WHAT IS NEEDED -> The expected answer is the set of lines in the data below between the line holding "To simplify our" and the line holding "to the Banach space", inclusive, written out exactly.

EXERCISE INPUT ->
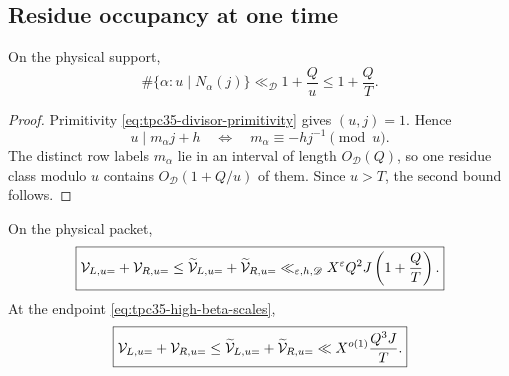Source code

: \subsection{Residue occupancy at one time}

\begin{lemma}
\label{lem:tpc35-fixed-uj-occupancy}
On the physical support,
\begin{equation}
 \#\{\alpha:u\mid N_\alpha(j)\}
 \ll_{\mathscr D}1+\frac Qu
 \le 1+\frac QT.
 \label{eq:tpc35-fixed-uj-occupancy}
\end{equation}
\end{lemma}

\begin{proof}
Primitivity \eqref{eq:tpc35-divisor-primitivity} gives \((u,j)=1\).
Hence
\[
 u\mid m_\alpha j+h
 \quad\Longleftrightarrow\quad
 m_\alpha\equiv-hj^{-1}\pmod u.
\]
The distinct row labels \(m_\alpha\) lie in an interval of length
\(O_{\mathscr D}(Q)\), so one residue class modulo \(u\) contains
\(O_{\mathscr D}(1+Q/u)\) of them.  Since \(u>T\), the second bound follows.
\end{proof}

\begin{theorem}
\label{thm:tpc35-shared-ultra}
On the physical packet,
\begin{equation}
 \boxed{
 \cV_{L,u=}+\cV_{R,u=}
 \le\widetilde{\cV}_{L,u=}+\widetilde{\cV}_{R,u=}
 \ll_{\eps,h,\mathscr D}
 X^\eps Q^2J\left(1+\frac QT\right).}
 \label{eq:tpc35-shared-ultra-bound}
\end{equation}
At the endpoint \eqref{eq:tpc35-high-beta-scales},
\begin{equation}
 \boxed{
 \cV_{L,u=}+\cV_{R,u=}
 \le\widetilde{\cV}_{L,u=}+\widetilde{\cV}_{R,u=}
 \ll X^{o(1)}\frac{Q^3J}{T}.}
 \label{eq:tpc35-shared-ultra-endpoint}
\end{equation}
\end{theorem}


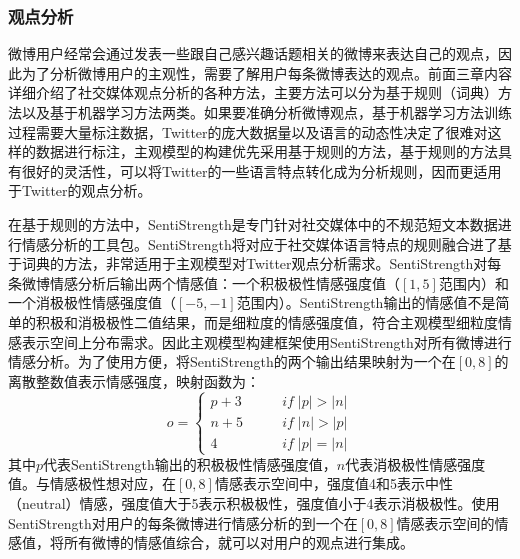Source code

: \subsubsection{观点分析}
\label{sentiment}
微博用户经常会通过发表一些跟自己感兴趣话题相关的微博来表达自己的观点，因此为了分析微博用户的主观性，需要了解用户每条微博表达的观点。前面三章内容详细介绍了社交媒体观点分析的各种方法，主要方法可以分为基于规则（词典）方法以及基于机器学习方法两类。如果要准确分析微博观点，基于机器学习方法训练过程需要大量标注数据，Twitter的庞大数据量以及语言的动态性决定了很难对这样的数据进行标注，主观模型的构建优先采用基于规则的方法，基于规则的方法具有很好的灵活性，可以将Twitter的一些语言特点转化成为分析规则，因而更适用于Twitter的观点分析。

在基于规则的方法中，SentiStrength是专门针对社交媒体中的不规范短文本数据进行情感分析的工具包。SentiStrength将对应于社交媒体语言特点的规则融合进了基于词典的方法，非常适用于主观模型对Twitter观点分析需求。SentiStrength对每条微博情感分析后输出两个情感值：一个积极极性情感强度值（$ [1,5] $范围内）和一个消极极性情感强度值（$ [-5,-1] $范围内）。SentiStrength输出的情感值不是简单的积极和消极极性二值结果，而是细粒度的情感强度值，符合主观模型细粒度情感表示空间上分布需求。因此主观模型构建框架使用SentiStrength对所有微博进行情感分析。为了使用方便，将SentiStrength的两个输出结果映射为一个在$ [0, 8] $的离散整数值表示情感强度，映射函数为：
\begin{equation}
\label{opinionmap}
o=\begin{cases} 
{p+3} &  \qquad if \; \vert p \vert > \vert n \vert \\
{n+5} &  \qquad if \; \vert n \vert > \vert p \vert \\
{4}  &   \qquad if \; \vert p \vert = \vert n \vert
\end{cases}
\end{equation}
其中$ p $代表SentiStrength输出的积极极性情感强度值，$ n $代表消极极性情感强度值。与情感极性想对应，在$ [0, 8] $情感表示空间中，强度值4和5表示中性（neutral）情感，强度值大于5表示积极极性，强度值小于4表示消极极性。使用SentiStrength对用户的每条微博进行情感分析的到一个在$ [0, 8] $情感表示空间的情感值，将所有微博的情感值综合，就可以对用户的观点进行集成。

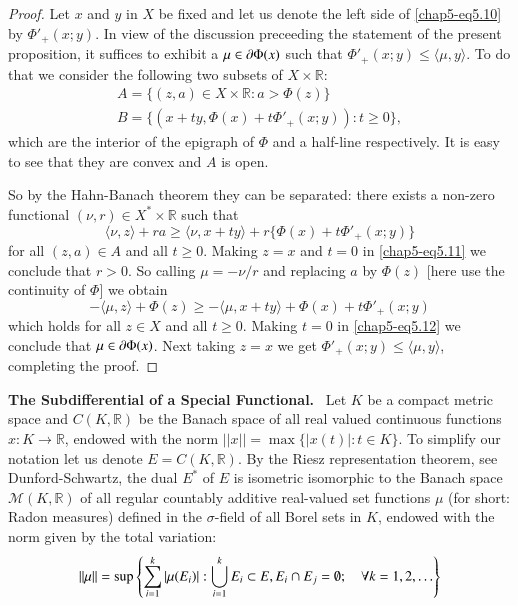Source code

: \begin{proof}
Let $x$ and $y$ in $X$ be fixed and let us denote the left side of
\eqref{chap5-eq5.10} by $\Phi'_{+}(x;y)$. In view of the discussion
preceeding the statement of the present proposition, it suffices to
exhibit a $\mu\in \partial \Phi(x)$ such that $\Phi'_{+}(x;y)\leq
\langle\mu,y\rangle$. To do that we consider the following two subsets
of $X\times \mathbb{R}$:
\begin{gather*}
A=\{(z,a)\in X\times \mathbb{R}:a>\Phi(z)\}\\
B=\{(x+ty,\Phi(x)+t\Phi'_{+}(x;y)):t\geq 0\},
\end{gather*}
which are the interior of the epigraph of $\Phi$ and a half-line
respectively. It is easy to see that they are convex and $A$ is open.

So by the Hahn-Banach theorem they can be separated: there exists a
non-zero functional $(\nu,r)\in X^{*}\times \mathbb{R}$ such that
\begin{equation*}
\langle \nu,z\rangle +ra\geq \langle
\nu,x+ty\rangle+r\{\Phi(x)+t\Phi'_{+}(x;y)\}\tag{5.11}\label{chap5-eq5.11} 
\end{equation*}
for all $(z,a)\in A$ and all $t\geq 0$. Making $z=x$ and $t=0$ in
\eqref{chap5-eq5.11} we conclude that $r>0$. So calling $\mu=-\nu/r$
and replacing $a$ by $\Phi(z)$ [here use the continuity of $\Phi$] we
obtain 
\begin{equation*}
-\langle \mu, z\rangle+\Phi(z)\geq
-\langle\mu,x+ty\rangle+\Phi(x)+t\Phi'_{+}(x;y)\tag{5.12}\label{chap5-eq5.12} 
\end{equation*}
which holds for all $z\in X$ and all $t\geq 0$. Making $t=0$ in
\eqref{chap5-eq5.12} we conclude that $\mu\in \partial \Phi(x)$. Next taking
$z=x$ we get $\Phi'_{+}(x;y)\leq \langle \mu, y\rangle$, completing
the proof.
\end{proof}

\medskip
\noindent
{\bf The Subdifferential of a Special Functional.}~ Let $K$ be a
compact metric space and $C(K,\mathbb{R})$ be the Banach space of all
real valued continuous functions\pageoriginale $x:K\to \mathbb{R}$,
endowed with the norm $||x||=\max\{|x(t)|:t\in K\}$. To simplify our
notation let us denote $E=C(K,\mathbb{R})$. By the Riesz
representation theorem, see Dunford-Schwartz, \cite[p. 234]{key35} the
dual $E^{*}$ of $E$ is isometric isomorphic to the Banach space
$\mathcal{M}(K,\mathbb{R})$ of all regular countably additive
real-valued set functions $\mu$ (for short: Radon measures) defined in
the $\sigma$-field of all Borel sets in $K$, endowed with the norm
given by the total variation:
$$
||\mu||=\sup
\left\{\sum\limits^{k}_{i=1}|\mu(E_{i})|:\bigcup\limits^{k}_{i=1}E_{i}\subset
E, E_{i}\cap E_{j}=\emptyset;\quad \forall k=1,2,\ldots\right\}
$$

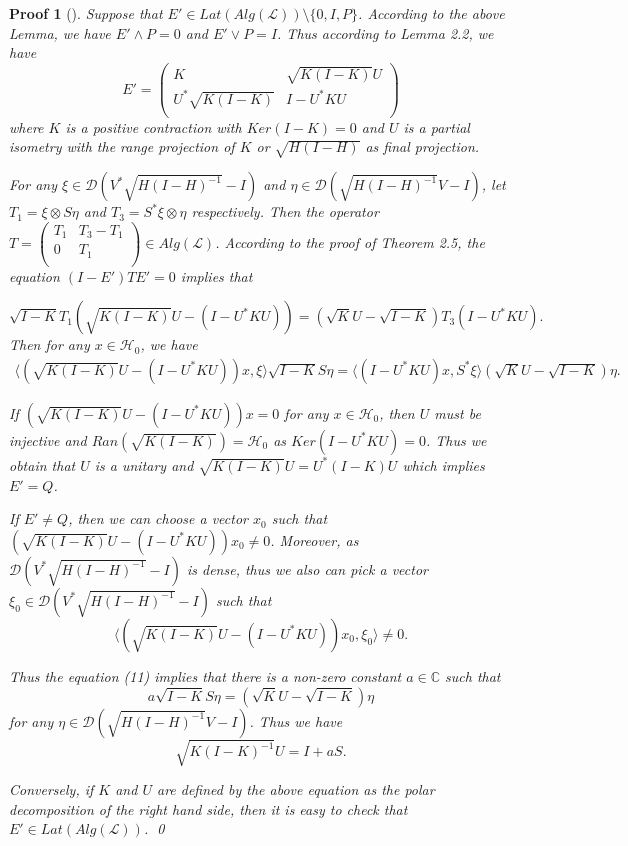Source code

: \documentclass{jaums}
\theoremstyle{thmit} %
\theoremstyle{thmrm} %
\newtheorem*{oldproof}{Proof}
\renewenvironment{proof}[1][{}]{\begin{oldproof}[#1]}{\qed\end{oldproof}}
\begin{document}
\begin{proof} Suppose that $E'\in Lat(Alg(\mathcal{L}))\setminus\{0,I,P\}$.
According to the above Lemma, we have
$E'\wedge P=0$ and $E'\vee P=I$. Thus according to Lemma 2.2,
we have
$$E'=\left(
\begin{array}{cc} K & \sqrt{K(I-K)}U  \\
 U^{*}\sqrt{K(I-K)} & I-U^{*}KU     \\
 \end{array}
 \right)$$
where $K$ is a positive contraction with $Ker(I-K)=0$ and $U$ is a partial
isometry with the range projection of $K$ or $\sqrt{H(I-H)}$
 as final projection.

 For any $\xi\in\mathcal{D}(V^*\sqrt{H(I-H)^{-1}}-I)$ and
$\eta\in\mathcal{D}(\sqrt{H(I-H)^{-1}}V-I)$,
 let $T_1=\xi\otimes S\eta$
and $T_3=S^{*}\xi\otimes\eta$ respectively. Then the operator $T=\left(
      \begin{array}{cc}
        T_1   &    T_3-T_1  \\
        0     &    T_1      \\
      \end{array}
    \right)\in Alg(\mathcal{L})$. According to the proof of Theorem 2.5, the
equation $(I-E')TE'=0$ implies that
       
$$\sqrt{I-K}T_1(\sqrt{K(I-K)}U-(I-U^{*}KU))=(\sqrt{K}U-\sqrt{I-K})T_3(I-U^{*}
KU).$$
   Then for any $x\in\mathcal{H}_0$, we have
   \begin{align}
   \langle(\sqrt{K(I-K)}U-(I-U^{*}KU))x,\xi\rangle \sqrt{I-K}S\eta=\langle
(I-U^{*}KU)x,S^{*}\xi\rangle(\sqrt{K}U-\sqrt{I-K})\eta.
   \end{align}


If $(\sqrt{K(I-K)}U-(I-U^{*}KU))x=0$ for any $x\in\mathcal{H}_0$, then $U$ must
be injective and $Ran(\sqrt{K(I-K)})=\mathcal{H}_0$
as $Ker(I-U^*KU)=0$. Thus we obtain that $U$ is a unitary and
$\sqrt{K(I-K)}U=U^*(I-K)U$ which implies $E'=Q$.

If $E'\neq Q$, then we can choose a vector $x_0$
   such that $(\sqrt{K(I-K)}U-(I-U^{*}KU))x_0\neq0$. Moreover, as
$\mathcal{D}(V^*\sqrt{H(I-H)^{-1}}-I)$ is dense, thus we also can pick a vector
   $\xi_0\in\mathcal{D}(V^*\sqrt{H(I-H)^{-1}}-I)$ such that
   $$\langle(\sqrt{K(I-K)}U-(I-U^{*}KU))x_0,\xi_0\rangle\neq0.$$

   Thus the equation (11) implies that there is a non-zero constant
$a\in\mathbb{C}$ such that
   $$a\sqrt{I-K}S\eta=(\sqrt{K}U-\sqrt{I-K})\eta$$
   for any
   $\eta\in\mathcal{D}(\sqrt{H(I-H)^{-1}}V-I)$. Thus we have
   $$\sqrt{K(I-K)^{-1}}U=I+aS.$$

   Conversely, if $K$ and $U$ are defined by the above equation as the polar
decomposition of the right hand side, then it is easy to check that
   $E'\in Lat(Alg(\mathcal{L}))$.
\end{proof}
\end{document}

SOLUTION ->
endowed with the norm $||x||=\max\{|x(t)|:t\in K\}$. To simplify our
notation let us denote $E=C(K,\mathbb{R})$. By the Riesz
representation theorem, see Dunford-Schwartz, \cite[p. 234]{key35} the
dual $E^{*}$ of $E$ is isometric isomorphic to the Banach space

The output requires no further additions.